Reading/Interest Level: Young Adult
Author: Rob Thomas
Publisher: Simon & Schuster Books for Young Readers
Steve York used to be an A+ student, and now he rarely ever makes it to class. When his new school’s guidance counselor calls him in for a chat, Steve finds himself with two options: write a 100-page paper or don’t graduate high school. While he’s not particularly inclined to do either, he begins writing what would become a detailed explanation of how he ended up flunking all his classes in California. Steve’s story begins with his parents’ divorce and his forced migration to Houston, Texas to live with his father. Steve might live with his dad, but they never talk or interact besides an occasional note left on the fridge. Steve finds a home in a quirky school club and falls in love with a girl named Dub. After over a year of dating, Dub begins acting differently; she avoids his phone calls, yells at him over little things, and spends less and less time with him. Upon returning from a trip to visit his mom, Steve finds Dub cheating on him, which breaks his heart. As soon as the school year is over, he drives to California to live with his mom and never looks back until he has to write all about it.
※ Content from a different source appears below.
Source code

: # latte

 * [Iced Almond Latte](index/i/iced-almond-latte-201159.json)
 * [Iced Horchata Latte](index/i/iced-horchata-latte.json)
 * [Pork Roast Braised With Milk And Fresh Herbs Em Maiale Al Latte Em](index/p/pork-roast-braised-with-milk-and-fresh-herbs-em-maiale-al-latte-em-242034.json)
Rats Saw God deals with the more mature side of being a modern day teenager. On almost every page there is either a reference to drugs, alcohol, or sex. That being said, the story is about more than the party life of teenagers. The story’s biggest strength is the side-by-side comparison of Steve’s past that sloped steeply downwards and his present where he is trying to piece everything back together. Being able to see those two different sides of Steve simultaneously brings a hopeful message to the story. However, the message doesn’t always shine through the more adult moments of the story. Not every teenager would be mature enough to read this book, so be cautious in recommending it to anyone younger than eighteen.
*Contains moderate language and severe sexual content.